Provided data below:
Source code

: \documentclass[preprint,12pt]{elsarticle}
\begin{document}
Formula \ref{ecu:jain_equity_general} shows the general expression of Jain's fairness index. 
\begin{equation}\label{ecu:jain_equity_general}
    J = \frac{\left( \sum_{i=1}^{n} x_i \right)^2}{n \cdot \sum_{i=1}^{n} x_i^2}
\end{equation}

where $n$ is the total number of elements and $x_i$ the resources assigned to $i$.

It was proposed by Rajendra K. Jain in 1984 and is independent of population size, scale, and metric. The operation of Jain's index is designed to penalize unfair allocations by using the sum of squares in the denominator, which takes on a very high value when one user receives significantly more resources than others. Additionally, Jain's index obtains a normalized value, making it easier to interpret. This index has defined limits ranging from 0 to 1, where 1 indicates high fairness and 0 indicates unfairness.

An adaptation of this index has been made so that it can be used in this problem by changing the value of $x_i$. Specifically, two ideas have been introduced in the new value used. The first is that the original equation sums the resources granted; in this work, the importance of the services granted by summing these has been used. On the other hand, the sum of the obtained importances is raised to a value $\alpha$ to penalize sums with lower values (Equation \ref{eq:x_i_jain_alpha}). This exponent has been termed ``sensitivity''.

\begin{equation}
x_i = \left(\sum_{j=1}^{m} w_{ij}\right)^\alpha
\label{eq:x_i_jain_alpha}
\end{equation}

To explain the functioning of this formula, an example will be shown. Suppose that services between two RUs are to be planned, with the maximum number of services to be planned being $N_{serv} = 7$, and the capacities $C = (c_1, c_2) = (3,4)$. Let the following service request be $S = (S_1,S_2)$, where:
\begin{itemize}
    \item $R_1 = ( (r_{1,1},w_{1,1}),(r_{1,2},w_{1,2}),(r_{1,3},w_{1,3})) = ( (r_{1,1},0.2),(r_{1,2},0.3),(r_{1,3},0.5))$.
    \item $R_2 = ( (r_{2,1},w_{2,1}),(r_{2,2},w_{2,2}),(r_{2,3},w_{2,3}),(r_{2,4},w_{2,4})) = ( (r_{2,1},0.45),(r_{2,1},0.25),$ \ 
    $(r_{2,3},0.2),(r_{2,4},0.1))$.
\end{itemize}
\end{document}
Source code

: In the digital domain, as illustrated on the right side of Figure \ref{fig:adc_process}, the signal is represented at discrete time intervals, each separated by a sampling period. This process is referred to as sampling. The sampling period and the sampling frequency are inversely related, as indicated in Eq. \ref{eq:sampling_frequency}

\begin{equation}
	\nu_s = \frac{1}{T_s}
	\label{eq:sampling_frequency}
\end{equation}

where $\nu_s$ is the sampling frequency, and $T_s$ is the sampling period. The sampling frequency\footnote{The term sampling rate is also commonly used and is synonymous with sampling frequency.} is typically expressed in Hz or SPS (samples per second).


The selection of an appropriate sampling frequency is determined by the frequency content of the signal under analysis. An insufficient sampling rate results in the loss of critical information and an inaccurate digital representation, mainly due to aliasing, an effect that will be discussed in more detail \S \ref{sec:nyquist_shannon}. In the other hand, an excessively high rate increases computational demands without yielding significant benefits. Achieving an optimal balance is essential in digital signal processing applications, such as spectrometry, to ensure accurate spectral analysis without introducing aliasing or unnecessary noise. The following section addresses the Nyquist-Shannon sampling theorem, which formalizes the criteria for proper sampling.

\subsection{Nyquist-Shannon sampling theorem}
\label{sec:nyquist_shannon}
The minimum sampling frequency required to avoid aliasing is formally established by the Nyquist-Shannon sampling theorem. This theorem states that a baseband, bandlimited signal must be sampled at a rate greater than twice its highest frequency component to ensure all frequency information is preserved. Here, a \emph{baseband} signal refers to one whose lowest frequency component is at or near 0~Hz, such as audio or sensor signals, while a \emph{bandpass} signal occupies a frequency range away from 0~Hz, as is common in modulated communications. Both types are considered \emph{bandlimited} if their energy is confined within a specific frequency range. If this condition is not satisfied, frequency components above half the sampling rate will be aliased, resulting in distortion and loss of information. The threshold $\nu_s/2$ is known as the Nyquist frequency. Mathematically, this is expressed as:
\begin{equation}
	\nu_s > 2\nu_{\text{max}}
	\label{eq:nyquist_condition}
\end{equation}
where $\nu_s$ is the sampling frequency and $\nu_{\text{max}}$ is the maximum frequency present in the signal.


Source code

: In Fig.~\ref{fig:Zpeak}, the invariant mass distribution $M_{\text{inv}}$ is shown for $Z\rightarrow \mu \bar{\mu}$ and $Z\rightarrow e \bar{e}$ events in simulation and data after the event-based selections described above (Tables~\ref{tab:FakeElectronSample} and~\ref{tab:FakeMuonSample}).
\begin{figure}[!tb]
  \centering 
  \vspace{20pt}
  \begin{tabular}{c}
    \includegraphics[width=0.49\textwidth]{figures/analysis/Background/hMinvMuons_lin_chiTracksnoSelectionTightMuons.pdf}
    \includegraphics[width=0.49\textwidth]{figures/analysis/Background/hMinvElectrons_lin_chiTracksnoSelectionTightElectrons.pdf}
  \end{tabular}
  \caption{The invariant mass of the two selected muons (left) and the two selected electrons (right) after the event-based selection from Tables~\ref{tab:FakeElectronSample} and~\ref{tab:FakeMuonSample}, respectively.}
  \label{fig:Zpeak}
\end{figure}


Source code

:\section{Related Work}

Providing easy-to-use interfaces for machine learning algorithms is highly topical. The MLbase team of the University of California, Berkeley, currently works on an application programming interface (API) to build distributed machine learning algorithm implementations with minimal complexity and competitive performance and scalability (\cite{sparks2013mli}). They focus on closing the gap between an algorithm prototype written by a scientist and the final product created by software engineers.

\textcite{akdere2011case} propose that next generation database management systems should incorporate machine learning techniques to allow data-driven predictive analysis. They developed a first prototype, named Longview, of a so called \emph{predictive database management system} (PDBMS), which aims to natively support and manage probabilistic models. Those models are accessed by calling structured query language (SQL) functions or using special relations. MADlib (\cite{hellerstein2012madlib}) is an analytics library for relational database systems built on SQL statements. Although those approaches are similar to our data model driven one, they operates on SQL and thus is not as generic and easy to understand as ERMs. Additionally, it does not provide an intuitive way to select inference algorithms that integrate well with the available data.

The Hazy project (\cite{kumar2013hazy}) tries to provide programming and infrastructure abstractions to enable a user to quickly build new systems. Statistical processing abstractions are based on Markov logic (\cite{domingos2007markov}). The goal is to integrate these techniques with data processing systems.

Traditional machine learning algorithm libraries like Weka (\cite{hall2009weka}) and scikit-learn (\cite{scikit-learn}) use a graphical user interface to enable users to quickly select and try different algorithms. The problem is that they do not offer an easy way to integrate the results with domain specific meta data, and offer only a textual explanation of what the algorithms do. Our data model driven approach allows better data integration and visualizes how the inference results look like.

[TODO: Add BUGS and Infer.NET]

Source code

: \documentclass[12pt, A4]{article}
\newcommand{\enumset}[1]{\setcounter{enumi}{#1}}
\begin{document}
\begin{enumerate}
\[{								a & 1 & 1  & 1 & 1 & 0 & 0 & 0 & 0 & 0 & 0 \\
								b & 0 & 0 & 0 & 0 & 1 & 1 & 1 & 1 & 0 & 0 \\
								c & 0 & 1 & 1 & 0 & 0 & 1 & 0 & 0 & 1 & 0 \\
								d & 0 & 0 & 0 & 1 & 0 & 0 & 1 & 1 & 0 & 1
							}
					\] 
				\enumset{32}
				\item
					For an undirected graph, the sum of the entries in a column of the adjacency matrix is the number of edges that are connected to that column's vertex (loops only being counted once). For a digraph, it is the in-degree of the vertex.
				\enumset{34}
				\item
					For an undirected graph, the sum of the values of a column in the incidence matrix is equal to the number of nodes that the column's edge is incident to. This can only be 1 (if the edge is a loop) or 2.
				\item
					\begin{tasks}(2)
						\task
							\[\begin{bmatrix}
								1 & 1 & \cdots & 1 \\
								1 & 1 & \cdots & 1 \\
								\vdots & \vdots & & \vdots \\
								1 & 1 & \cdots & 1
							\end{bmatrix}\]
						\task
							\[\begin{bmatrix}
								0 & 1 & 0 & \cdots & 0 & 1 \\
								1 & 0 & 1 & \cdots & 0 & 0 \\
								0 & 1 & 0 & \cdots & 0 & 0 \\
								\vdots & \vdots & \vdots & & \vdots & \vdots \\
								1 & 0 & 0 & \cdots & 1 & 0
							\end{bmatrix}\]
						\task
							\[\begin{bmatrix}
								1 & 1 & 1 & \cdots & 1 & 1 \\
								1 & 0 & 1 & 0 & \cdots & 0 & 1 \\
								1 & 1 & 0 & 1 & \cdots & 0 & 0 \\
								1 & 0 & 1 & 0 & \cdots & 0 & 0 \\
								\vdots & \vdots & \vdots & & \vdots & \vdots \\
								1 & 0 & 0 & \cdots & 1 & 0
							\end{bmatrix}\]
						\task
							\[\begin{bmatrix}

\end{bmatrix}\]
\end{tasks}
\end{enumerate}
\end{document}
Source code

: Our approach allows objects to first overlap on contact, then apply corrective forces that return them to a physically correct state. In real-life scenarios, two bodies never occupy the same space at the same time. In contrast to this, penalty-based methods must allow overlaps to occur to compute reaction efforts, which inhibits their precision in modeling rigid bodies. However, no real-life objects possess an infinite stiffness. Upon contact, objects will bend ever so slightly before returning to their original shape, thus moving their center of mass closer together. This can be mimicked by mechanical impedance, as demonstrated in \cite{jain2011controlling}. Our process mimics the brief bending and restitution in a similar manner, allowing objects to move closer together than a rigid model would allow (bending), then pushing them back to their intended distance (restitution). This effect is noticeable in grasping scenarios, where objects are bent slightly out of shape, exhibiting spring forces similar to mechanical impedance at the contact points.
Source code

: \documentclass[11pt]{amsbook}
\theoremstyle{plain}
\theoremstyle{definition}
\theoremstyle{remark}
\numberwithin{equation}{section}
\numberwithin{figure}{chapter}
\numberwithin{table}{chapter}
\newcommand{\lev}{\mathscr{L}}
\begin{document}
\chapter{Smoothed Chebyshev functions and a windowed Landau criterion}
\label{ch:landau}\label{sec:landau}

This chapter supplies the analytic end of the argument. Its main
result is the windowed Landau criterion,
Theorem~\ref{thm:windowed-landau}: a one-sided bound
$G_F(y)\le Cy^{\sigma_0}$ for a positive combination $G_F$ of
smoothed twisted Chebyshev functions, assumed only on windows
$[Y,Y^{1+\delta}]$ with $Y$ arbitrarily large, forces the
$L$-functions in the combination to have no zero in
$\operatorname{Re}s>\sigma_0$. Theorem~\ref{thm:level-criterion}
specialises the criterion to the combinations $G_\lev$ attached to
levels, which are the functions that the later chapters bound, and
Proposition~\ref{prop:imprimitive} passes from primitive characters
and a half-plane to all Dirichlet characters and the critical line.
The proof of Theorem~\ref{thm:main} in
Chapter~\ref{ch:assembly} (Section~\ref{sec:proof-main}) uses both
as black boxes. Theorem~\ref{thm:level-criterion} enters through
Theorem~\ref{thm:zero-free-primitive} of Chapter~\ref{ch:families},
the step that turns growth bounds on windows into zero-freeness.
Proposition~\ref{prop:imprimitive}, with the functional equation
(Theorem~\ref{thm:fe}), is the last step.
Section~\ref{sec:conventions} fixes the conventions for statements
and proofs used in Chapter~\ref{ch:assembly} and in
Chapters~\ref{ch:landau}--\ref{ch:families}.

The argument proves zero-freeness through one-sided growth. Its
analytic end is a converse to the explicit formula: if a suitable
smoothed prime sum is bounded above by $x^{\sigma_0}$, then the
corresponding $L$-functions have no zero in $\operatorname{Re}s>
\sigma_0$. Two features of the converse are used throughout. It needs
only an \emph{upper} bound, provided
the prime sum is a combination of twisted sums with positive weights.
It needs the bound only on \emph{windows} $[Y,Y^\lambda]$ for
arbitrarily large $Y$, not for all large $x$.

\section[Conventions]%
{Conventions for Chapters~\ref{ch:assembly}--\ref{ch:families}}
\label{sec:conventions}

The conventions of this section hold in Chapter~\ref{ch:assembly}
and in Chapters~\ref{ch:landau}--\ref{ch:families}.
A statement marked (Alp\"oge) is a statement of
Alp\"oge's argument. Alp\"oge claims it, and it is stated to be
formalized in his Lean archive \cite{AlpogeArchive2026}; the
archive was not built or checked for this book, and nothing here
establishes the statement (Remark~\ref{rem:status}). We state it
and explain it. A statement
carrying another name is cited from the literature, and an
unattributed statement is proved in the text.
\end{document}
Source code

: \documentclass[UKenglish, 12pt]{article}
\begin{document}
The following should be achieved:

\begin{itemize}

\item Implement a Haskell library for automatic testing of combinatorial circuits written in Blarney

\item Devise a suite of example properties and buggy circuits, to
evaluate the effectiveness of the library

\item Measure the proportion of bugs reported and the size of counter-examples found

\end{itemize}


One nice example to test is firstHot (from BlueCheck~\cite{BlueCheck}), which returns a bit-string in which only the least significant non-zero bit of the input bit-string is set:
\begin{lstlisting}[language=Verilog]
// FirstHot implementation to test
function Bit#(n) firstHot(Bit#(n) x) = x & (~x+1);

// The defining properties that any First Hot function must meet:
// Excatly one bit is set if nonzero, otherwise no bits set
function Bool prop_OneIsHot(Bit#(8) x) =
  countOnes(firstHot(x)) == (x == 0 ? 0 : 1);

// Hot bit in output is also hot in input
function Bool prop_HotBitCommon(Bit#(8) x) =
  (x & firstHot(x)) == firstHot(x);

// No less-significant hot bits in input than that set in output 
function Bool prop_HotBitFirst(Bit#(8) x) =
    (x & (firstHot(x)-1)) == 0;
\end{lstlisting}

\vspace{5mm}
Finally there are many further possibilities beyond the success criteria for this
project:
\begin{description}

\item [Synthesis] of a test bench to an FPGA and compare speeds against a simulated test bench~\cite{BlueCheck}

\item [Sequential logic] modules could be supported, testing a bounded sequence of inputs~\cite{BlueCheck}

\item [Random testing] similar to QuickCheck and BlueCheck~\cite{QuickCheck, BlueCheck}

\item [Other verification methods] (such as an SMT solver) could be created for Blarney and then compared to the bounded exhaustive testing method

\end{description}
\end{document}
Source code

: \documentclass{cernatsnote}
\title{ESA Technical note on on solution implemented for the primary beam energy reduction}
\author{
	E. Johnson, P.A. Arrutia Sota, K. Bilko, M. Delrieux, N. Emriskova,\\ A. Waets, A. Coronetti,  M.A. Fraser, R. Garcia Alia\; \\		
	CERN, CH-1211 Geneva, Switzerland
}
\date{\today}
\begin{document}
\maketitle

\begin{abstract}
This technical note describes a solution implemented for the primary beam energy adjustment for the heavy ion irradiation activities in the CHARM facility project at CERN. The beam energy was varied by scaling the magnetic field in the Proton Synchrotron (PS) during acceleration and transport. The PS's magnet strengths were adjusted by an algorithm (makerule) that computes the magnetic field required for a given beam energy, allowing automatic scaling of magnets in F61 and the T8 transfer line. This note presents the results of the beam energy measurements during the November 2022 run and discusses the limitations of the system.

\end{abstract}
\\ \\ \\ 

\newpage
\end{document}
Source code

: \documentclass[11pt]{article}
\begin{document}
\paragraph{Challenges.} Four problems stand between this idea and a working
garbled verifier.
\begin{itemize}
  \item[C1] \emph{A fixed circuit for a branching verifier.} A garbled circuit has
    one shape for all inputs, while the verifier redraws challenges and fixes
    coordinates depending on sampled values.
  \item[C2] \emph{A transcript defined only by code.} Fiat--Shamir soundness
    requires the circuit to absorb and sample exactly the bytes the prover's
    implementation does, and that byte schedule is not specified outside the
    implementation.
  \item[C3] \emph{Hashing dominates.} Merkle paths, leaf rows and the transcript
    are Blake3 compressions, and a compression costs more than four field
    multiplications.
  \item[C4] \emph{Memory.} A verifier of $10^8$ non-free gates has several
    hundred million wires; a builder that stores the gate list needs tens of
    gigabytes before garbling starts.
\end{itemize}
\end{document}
End of Provided data.
*Instructions to follow*
Look through the entries above for the word "created". Copy every line where it shows up.

*Answer to this problem*
Providing easy-to-use interfaces for machine learning algorithms is highly topical. The MLbase team of the University of California, Berkeley, currently works on an application programming interface (API) to build distributed machine learning algorithm implementations with minimal complexity and competitive performance and scalability (\cite{sparks2013mli}). They focus on closing the gap between an algorithm prototype written by a scientist and the final product created by software engineers.
\item [Other verification methods] (such as an SMT solver) could be created for Blarney and then compared to the bounded exhaustive testing method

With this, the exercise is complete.